While there are widely adopted conventions within certain disciplinary communities to describe sample data, these have gaps when applied in a multidisciplinary context. In this study, we compared existing practices for identifying, characterizing, and linking related environmental samples. We then conducted a pilot test involving eight United States Department of Energy projects, to assess practicalities of assigning persistent identifiers to samples with standardized metadata. Participants collected a variety of sample types, with analyses conducted across multiple facilities. We addressed terminology gaps for multidisciplinary research and made recommendations for assigning identifiers and metadata that supports tracking, integration, and reuse. Our goal was to provide a practical approach for sample documentation, geared towards ecosystem scientists who contribute and reuse sample data.
Results/Conclusions Many multidisciplinary projects have complicated workflows and need an efficient system for tracking samples as they are sent to collaborators, labs, user facilities, and published online. Despite growing need and interest, there was previously no straightforward guidance on how to describe collections of multidisciplinary samples. We therefore recommend registering samples with Global Sample Numbers (IGSNs), using our modified metadata template for ecosystem sciences (IGSN-ESS). The downloadable template, terminology definitions, and instructions for IGSN registration using IGSN-ESS are detailed in an associated github repository.

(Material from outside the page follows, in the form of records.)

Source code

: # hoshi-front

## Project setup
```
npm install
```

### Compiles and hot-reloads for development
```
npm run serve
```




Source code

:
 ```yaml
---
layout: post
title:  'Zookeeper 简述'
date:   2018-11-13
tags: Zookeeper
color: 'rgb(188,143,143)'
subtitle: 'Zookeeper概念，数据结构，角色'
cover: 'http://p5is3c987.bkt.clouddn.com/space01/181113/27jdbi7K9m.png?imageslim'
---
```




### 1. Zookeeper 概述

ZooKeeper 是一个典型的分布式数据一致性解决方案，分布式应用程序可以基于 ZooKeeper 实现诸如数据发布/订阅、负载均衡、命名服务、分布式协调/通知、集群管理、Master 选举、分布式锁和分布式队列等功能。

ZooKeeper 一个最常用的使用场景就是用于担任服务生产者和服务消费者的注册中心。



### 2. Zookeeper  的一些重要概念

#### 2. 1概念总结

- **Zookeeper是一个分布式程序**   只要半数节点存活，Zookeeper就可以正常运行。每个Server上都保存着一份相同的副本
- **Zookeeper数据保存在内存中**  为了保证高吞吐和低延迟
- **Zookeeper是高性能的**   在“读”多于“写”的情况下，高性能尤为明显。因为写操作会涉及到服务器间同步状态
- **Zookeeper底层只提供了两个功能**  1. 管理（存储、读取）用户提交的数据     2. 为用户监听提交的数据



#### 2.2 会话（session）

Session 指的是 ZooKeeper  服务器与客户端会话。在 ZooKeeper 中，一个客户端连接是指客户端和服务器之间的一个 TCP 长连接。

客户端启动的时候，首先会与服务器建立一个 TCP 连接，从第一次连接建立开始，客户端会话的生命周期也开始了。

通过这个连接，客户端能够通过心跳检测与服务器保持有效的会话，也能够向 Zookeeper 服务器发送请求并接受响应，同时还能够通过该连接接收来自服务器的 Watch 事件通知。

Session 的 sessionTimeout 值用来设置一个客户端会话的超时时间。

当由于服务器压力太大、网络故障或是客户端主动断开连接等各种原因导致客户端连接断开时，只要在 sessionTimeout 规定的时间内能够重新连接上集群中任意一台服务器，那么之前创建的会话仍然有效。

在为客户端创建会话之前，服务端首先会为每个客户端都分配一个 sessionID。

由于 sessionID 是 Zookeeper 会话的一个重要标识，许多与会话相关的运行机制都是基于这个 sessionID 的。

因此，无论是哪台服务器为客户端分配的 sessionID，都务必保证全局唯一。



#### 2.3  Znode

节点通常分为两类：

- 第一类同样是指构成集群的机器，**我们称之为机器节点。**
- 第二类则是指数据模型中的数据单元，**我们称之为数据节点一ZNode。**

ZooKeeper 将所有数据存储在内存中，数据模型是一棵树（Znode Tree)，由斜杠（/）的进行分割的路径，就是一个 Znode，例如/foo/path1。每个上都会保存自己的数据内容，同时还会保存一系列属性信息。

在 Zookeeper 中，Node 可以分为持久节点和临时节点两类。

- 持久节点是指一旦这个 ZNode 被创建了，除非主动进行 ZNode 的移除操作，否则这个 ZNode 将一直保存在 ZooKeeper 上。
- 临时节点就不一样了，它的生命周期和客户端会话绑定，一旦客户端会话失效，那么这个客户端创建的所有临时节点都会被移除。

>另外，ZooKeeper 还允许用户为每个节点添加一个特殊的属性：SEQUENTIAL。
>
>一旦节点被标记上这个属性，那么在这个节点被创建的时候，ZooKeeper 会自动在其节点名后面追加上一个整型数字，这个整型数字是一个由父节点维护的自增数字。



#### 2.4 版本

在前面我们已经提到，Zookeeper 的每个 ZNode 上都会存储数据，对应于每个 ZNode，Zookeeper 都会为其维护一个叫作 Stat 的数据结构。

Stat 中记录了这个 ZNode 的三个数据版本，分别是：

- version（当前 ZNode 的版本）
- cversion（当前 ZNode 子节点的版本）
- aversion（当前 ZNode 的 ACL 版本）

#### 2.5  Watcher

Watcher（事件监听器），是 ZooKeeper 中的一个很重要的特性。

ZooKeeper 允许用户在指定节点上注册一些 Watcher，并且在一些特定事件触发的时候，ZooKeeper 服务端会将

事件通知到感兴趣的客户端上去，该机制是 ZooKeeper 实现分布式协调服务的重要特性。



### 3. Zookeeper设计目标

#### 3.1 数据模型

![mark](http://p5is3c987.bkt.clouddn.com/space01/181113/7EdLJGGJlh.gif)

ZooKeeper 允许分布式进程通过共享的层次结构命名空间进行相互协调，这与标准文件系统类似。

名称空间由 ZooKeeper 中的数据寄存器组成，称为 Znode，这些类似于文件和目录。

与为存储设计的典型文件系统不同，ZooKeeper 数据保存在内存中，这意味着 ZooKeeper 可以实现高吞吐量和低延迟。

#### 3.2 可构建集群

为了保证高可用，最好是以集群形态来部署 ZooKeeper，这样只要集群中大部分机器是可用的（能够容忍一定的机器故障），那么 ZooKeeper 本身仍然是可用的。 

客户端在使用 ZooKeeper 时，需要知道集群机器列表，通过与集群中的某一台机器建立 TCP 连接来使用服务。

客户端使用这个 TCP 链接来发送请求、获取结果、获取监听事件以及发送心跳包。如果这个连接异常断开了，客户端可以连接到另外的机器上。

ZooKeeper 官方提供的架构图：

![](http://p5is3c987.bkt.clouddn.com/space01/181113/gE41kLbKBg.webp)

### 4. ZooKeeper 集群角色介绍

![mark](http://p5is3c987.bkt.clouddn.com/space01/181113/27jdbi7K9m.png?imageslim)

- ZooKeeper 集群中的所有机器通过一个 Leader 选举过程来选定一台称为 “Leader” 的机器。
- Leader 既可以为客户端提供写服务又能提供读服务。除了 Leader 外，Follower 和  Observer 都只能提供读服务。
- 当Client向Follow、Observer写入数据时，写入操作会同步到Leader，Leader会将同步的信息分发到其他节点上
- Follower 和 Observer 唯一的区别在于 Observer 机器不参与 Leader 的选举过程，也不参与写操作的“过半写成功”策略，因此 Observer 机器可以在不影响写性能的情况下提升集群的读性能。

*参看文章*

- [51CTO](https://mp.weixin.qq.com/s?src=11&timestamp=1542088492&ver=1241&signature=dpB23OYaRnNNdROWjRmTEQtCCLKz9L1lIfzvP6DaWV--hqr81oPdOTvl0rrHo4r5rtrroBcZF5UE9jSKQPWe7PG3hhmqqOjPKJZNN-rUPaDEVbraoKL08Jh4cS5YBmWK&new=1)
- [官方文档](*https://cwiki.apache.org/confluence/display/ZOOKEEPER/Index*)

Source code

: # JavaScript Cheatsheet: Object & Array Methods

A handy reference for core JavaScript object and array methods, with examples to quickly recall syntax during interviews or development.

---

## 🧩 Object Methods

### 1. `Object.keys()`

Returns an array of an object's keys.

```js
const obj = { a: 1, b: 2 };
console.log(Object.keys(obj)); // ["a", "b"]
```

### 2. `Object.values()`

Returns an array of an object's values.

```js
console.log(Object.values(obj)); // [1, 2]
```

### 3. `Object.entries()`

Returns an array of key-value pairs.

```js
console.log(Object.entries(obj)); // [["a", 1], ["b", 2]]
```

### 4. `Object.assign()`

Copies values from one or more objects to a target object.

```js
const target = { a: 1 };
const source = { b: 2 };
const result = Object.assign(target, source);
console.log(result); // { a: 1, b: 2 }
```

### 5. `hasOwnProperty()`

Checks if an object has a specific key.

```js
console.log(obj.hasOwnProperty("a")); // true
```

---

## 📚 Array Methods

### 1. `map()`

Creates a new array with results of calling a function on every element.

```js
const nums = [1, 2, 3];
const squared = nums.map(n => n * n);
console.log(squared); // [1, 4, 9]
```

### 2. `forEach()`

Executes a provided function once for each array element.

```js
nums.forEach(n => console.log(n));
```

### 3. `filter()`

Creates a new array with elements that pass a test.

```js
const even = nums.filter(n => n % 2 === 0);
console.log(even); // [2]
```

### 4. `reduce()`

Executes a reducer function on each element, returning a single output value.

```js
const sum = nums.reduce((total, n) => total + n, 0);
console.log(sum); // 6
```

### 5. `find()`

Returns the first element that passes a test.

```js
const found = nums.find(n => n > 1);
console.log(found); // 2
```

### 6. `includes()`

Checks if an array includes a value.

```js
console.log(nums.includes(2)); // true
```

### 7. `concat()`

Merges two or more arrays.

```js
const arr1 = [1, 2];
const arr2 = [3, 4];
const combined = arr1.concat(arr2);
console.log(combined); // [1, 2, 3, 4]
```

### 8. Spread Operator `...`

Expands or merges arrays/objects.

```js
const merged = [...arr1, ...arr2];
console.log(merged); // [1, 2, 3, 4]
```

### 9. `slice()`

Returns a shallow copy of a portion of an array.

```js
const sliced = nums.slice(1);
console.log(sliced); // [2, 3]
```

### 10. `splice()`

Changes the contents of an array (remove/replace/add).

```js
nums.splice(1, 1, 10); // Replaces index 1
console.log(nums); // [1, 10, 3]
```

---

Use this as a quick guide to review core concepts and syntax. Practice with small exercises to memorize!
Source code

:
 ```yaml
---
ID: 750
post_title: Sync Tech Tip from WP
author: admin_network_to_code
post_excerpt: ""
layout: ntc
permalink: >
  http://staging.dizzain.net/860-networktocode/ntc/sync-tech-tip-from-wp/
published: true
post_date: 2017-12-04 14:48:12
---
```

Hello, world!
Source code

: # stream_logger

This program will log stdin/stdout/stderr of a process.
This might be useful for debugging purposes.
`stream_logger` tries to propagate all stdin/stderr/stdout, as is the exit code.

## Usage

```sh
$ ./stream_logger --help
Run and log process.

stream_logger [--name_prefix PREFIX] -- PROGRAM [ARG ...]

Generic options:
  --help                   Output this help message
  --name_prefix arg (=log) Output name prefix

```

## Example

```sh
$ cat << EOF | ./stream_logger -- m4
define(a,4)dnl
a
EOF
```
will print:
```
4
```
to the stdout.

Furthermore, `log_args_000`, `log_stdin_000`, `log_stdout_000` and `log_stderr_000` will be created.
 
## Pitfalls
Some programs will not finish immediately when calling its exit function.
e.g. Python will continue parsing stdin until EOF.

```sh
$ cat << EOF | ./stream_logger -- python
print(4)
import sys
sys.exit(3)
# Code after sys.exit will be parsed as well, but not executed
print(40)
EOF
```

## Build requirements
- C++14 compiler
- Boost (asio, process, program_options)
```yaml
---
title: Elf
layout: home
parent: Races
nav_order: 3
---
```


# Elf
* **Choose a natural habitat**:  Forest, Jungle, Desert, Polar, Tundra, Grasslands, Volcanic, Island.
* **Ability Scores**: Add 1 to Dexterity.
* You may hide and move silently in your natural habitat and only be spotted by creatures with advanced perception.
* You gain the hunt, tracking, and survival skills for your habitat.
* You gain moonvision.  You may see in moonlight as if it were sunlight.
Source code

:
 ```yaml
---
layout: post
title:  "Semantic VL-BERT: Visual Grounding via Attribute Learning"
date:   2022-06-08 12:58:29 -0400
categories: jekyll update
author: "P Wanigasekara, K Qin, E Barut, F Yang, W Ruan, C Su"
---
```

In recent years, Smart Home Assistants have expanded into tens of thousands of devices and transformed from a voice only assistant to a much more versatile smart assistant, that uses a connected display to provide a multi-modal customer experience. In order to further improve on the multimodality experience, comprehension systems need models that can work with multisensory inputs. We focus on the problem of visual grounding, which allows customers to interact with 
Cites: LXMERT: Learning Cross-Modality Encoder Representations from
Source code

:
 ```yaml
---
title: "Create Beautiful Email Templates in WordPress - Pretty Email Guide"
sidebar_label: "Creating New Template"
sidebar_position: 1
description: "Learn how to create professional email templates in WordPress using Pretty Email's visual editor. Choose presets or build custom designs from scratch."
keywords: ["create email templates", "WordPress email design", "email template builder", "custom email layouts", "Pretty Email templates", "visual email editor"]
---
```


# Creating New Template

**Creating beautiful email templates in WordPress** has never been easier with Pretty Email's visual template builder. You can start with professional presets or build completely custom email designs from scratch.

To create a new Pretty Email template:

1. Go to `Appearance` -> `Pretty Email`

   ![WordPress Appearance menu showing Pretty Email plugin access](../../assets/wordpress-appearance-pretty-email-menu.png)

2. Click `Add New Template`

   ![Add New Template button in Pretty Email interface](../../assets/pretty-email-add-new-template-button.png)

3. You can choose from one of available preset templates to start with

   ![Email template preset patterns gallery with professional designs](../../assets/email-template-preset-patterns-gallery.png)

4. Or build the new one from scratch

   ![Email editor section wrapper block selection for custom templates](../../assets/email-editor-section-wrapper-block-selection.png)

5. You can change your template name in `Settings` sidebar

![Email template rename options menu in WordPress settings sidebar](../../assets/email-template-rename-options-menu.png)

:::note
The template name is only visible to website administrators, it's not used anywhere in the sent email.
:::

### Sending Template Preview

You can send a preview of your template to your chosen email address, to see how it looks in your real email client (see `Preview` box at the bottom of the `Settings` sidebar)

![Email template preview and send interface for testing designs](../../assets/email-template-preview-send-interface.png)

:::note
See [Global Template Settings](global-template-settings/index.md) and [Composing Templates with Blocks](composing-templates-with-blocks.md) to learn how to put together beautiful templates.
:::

Overcoming complex challenges that require communities to change behavior and provide standardized data will require a coordinated effort; only coalitions of key stakeholders can establish community consensus, enforce guidelines, and help solve problems. These stakeholders include diverse data contributors and users from different scientific domains, as well as laboratory facilities, repositories, funders, and publishers that take part in institutionalizing and rewarding good data management practices. Community coordination on sample reporting conventions and linked cyberinfrastructure will help solve data management problems, expand access pathways, and make our sample data more useful over time.